One can always count on our government to make matters worse, every time it attempts to find a solution to a problem. What should have been a ‘mole-hill’ turned into a huge ‘mountain’ courtesy the Home Ministry’s goof up in banning the telecast of “India’s Daughter”, a documentary on the December 16 gang rape. Directed by LesleeUdwin, the controversial BBC documentary was expressly banned by the Government and later by a Delhi Court, after a section of the documentary containing an extremely misogynistic interview of one of the convicts in the case, was reported in the media.
Home Minister Rajnath Singh’s initial reaction to the publication of the convict’s interview was that of shock. He was perplexed by the callous manner in which the permission was granted to BBC to interview Mukesh Singh, inside the high security Tihar jail in Delhi. As a consequence, Rajnath Singh had sent summons to Alok Kumar Verma, Tihar Jail DG as well as LesleeUdwin, the British Filmmaker and director of India’s Daughter. They have been asked to render an explanation as to how and why they were granted the permission to interview Mukesh, in contravention of state laws. However, Mr. Singh’s reaction is not an isolated one, and most certainly is not the first, as it comes after a horde of women MPs from the opposition had earlier, led protests against the publication of the interview and the documentary. In response, the Delhi Police, usually not so agile and aggressive, had immediately register a First Information Report against LesleeUdwin and successfully managed to garner a restraining order against the documentary.
In the said documentary, while Mukesh was confronted with several questions as to the details of the day of the gang rape (for which he is facing a death sentence; the case is currently in the Supreme Court), he went to make several misogynistic statement that are the reason for the furore surrounding the documentary. Mukesh went on to blame the victim for being responsible for the crime herself, for no ‘good girl’ would venture out of her house at night and that too with an ‘unknown boy’. He also goes on to say that the victim should have been “silent” and allowed the rape to happen. Singh is one of the four men sentenced to death by hanging, a sentenced temporarily as the Supreme Court is hearing the case.
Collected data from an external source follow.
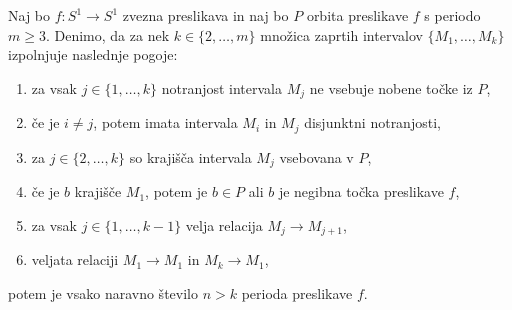 \documentclass[../TG_magistrsko_delo_sections.tex]{subfiles}
\begin{document}
\begin{lema}\label{lem:7}		%
Naj bo $f \colon S^1 \to S^1$ zvezna preslikava in naj bo $P$ orbita preslikave $f$ s periodo $m \geq 3$. Denimo, da za nek $k \in \{2, \dots, m\}$ množica zaprtih intervalov $\{M_1, \dots, M_k\}$ izpolnjuje naslednje pogoje:
\begin{enumerate}
\item za vsak $j \in \{1, \dots, k\}$ notranjost intervala $M_j$ ne vsebuje nobene točke iz $P$,\label{enum:p1}
\item če je $i \neq j$, potem imata intervala $M_i$ in $M_j$ disjunktni notranjosti,\label{enum:p2}
\item za $j \in \{2, \dots, k\}$ so krajišča intervala $M_j$ vsebovana v $P$,\label{enum:p3}
\item če je $b$ krajišče $M_1$, potem je $b \in P$ ali $b$ je negibna točka preslikave $f$,\label{enum:p4}
\item za vsak $j \in \{1, \dots, k-1 \}$ velja relacija $M_j \to M_{j+1}$,\label{enum:p5}
\item veljata relaciji $M_1 \to M_1$ in $M_k \to M_1$,\label{enum:p6}
\end{enumerate}
potem je vsako naravno število $n > k$ perioda preslikave $f$.
\end{lema}
\end{document}
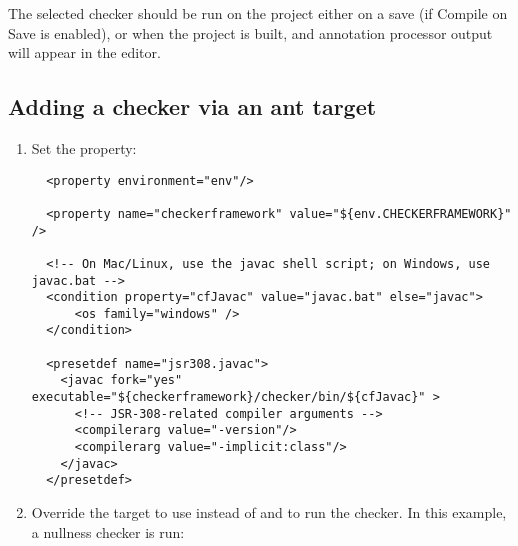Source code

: The selected checker should be run on the project either on a save (if
Compile on Save is enabled), or when the project is built, and
annotation processor output will appear in the editor.


\subsection {Adding a checker via an ant target\label{netbeans-ant-target}}

\begin{enumerate}
\item
Set the  property:

\begin{smaller}
\begin{Verbatim}
  <property environment="env"/>

  <property name="checkerframework" value="${env.CHECKERFRAMEWORK}" />

  <!-- On Mac/Linux, use the javac shell script; on Windows, use javac.bat -->
  <condition property="cfJavac" value="javac.bat" else="javac">
      <os family="windows" />
  </condition>

  <presetdef name="jsr308.javac">
    <javac fork="yes" executable="${checkerframework}/checker/bin/${cfJavac}" >
      <!-- JSR-308-related compiler arguments -->
      <compilerarg value="-version"/>
      <compilerarg value="-implicit:class"/>
    </javac>
  </presetdef>
\end{Verbatim}
\end{smaller}

\item
Override the  target to
use  instead of  and to run the checker.
In this example, a nullness checker is run:


\end{enumerate}

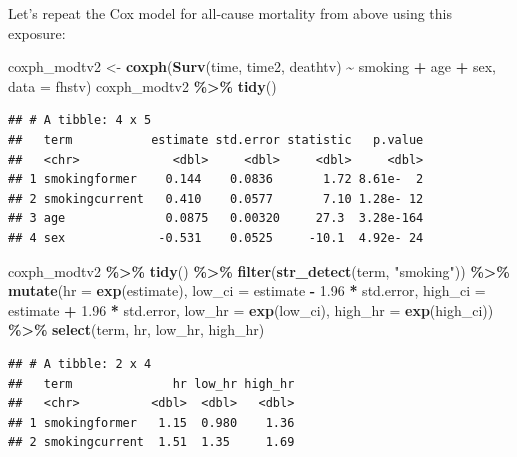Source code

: \documentclass[
]{book}
\newenvironment{Shaded}{\begin{snugshade}}{\end{snugshade}}
\newcommand{\AttributeTok}[1]{\textcolor[rgb]{0.13,0.29,0.53}{#1}}
\newcommand{\FloatTok}[1]{\textcolor[rgb]{0.00,0.00,0.81}{#1}}
\newcommand{\FunctionTok}[1]{\textcolor[rgb]{0.13,0.29,0.53}{\textbf{#1}}}
\newcommand{\NormalTok}[1]{#1}
\newcommand{\OtherTok}[1]{\textcolor[rgb]{0.56,0.35,0.01}{#1}}
\newcommand{\SpecialCharTok}[1]{\textcolor[rgb]{0.81,0.36,0.00}{\textbf{#1}}}
\newcommand{\StringTok}[1]{\textcolor[rgb]{0.31,0.60,0.02}{#1}}
\begin{document}
Let's repeat the Cox model for all-cause mortality from above using this exposure:

\begin{Shaded}
\begin{Highlighting}[]
\NormalTok{coxph\_modtv2 }\OtherTok{\textless{}{-}} \FunctionTok{coxph}\NormalTok{(}\FunctionTok{Surv}\NormalTok{(time, time2, deathtv) }\SpecialCharTok{\textasciitilde{}}\NormalTok{ smoking }\SpecialCharTok{+}\NormalTok{ age }\SpecialCharTok{+}\NormalTok{ sex, }
                    \AttributeTok{data =}\NormalTok{ fhstv)}
\NormalTok{coxph\_modtv2 }\SpecialCharTok{\%\textgreater{}\%}
  \FunctionTok{tidy}\NormalTok{()}
\end{Highlighting}
\end{Shaded}

\begin{verbatim}
## # A tibble: 4 x 5
##   term           estimate std.error statistic   p.value
##   <chr>             <dbl>     <dbl>     <dbl>     <dbl>
## 1 smokingformer    0.144    0.0836       1.72 8.61e-  2
## 2 smokingcurrent   0.410    0.0577       7.10 1.28e- 12
## 3 age              0.0875   0.00320     27.3  3.28e-164
## 4 sex             -0.531    0.0525     -10.1  4.92e- 24
\end{verbatim}

\begin{Shaded}
\begin{Highlighting}[]
\NormalTok{coxph\_modtv2 }\SpecialCharTok{\%\textgreater{}\%} 
  \FunctionTok{tidy}\NormalTok{() }\SpecialCharTok{\%\textgreater{}\%} 
  \FunctionTok{filter}\NormalTok{(}\FunctionTok{str\_detect}\NormalTok{(term, }\StringTok{"smoking"}\NormalTok{)) }\SpecialCharTok{\%\textgreater{}\%} 
  \FunctionTok{mutate}\NormalTok{(}\AttributeTok{hr =} \FunctionTok{exp}\NormalTok{(estimate),}
         \AttributeTok{low\_ci =}\NormalTok{ estimate }\SpecialCharTok{{-}} \FloatTok{1.96} \SpecialCharTok{*}\NormalTok{ std.error, }
         \AttributeTok{high\_ci =}\NormalTok{ estimate }\SpecialCharTok{+} \FloatTok{1.96} \SpecialCharTok{*}\NormalTok{ std.error, }
         \AttributeTok{low\_hr =} \FunctionTok{exp}\NormalTok{(low\_ci), }
         \AttributeTok{high\_hr =} \FunctionTok{exp}\NormalTok{(high\_ci)) }\SpecialCharTok{\%\textgreater{}\%} 
  \FunctionTok{select}\NormalTok{(term, hr, low\_hr, high\_hr)}
\end{Highlighting}
\end{Shaded}

\begin{verbatim}
## # A tibble: 2 x 4
##   term              hr low_hr high_hr
##   <chr>          <dbl>  <dbl>   <dbl>
## 1 smokingformer   1.15  0.980    1.36
## 2 smokingcurrent  1.51  1.35     1.69
\end{verbatim}
\end{document}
While Udwin has argued that she had obtained all the requisite permissions from the government as well the Tihar jail authorities, for conducting the interview, the government as well as the police have countered her argument. Udwin has blamed the authorities for exhibiting a “knee-jerk hysteria” against the interview without even watching the documentary.
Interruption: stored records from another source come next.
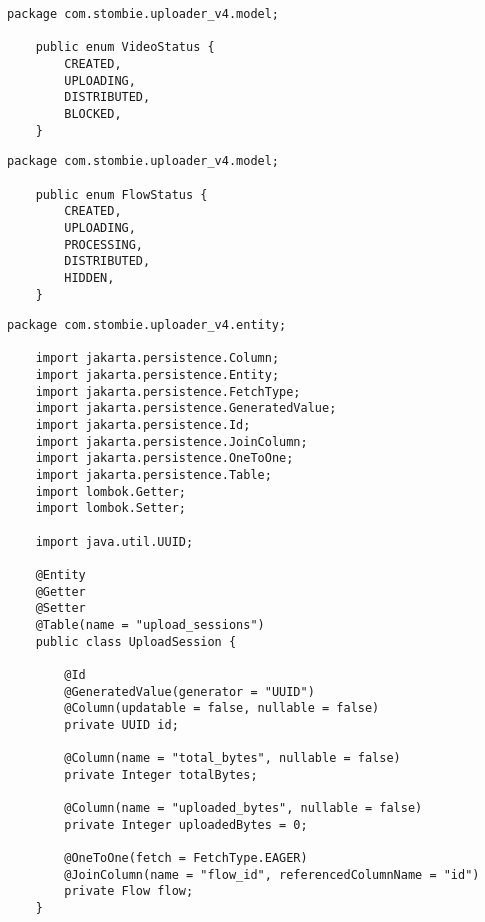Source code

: \begin{lstlisting}[caption={VideoStatus.java}]
	package com.stombie.uploader_v4.model;
	
	public enum VideoStatus {
		CREATED,
		UPLOADING,
		DISTRIBUTED,
		BLOCKED,
	}
\end{lstlisting}

\begin{lstlisting}[caption={FlowStatus.java}]
	package com.stombie.uploader_v4.model;
	
	public enum FlowStatus {
		CREATED,
		UPLOADING,
		PROCESSING,
		DISTRIBUTED,
		HIDDEN,
	}
\end{lstlisting}

\begin{lstlisting}[caption={UploadSession.java}]
	package com.stombie.uploader_v4.entity;
	
	import jakarta.persistence.Column;
	import jakarta.persistence.Entity;
	import jakarta.persistence.FetchType;
	import jakarta.persistence.GeneratedValue;
	import jakarta.persistence.Id;
	import jakarta.persistence.JoinColumn;
	import jakarta.persistence.OneToOne;
	import jakarta.persistence.Table;
	import lombok.Getter;
	import lombok.Setter;
	
	import java.util.UUID;
	
	@Entity
	@Getter
	@Setter
	@Table(name = "upload_sessions")
	public class UploadSession {
		
		@Id
		@GeneratedValue(generator = "UUID")
		@Column(updatable = false, nullable = false)
		private UUID id;
		
		@Column(name = "total_bytes", nullable = false)
		private Integer totalBytes;
		
		@Column(name = "uploaded_bytes", nullable = false)
		private Integer uploadedBytes = 0;
		
		@OneToOne(fetch = FetchType.EAGER)
		@JoinColumn(name = "flow_id", referencedColumnName = "id")
		private Flow flow;
	}
\end{lstlisting}

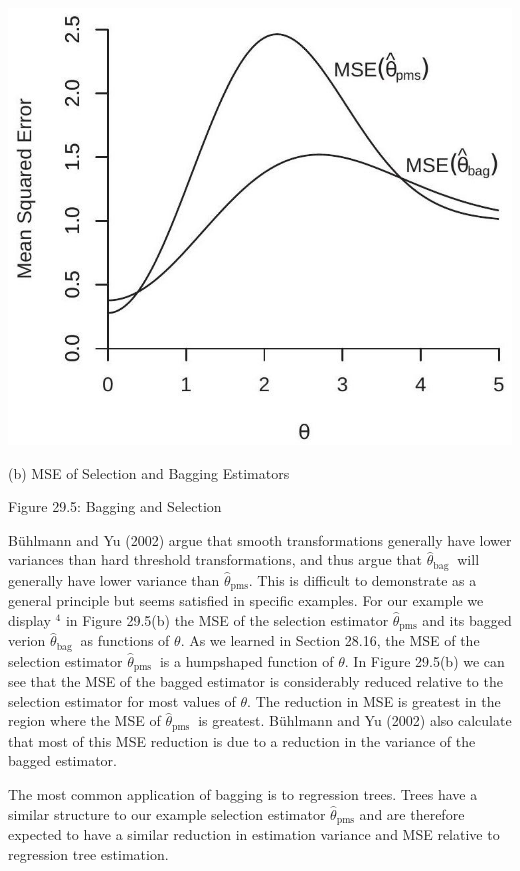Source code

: \documentclass[10pt]{article}
\begin{document}
\begin{center}
\includegraphics[max width=\textwidth]{2022_11_27_70699ac9776c9435969dg-20(1)}
\end{center}

(b) MSE of Selection and Bagging Estimators

Figure 29.5: Bagging and Selection

Bühlmann and Yu (2002) argue that smooth transformations generally have lower variances than hard threshold transformations, and thus argue that $\widehat{\theta}_{\text {bag }}$ will generally have lower variance than $\widehat{\theta}_{\mathrm{pms}}$. This is difficult to demonstrate as a general principle but seems satisfied in specific examples. For our example we display ${ }^{4}$ in Figure 29.5(b) the MSE of the selection estimator $\widehat{\theta}_{\mathrm{pms}}$ and its bagged verion $\widehat{\theta}_{\text {bag }}$ as functions of $\theta$. As we learned in Section 28.16, the MSE of the selection estimator $\widehat{\theta}_{\text {pms }}$ is a humpshaped function of $\theta$. In Figure 29.5(b) we can see that the MSE of the bagged estimator is considerably reduced relative to the selection estimator for most values of $\theta$. The reduction in MSE is greatest in the region where the MSE of $\widehat{\theta}_{\text {pms }}$ is greatest. Bühlmann and Yu (2002) also calculate that most of this MSE reduction is due to a reduction in the variance of the bagged estimator.

The most common application of bagging is to regression trees. Trees have a similar structure to our example selection estimator $\widehat{\theta}_{\mathrm{pms}}$ and are therefore expected to have a similar reduction in estimation variance and MSE relative to regression tree estimation.
\end{document}
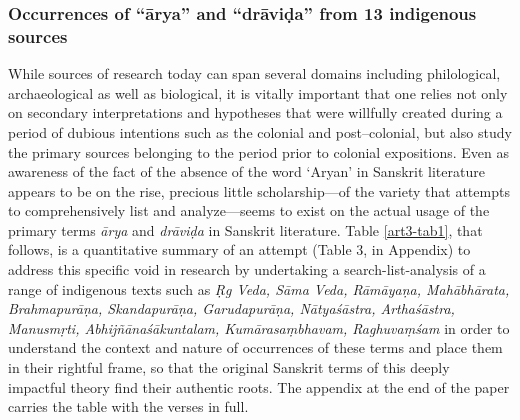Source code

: \subsubsection{Occurrences of “ārya” and “drāviḍa” from 13 indigenous sources}

While sources of research today can span several domains including philological, archaeological as well as biological, it is vitally important that one relies not only on secondary interpretations and hypotheses that were willfully created during a period of dubious intentions such as the colonial and post–colonial, but also study the primary sources belonging to the period prior to colonial expositions. Even as awareness of the fact of the absence of the word ‘Aryan’ in Sanskrit literature appears to be on the rise, precious little scholarship—of the variety that attempts to comprehensively list and analyze—seems to exist on the actual usage of the primary terms \textit{ārya} and \textit{drāviḍa} in Sanskrit literature. Table \ref{art3-tab1}, that follows, is a quantitative summary of an attempt (Table 3, in Appendix) to address this specific void in research by undertaking a search-list-analysis of a range of indigenous texts such as \textit{Ṛg Veda, Sāma Veda, Rāmāyaṇa, Mahābhārata, Brahmapurāṇa, Skandapurāṇa, Garudapurāṇa, Nātyaśāstra, Arthaśāstra, Manusmṛti, Abhijñānaśākuntalam, Kumārasaṃbhavam, Raghuvaṃśam} in order to understand the context and nature of occurrences of these terms and place them in their rightful frame, so that the original Sanskrit terms of this deeply impactful theory find their authentic roots. The appendix at the end of the paper carries the table with the verses in full.

\newpage

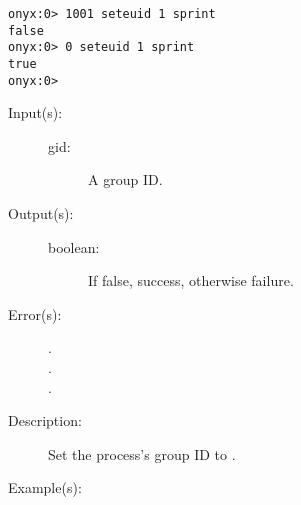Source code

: \begin{description}
\begin{description}
\begin{verbatim}
onyx:0> 1001 seteuid 1 sprint
false
onyx:0> 0 seteuid 1 sprint
true
onyx:0>
		\end{verbatim}
	\end{description}
\label{systemdict:setgid}
\item[{\onyxop{gid}{setgid}{boolean}}: ]
	\begin{description}\item[]
	\item[Input(s): ]
		\begin{description}\item[]
		\item[gid: ]
			A group ID.
		\end{description}
	\item[Output(s): ]
		\begin{description}\item[]
		\item[boolean: ]
			If false, success, otherwise failure.
		\end{description}
	\item[Error(s): ]
		\begin{description}\item[]
		\item[.]
		\item[.]
		\item[.]
		\end{description}
	\item[Description: ]
		Set the process's group ID to .
	\item[Example(s): ]\begin{verbatim}


\end{verbatim}
\end{description}
\end{description}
On Wednesday, a Delhi court too extended the stay on the publication of the documentary. The Chief Metropolitan Magistrate Sanjay Khanagwal extended the restraining order obtained by the Delhi Police. On Tuesday, Metropolitan Magistrate PuneetPahwa had passed a stay order against the telecast, transmission, uploading and publication of the documentary.
The central issue in the whole controversy pertain to the No Objection Certificate secured by LesleeUdwin, granted by the Home Ministry’s Joint Secretary in July, 2013 by the authority of the then Home Minister Sushil Kumar Shinde. However, Mr.Shinde has denied sanctioning any such NOC or interview.
While, the government’s reaction is visibly inexplicable, the Home Minister has claim that the documentary is an attempt to tarnish the country’s image on international forums. As the BBC itself has resorted to the extreme moralizing on the issue, what is lamentable is that instead of circumspect consideration and careful introspection, our government and other public representatives have chosen to be bull-headed on the issue.
by Siddhartha Singh.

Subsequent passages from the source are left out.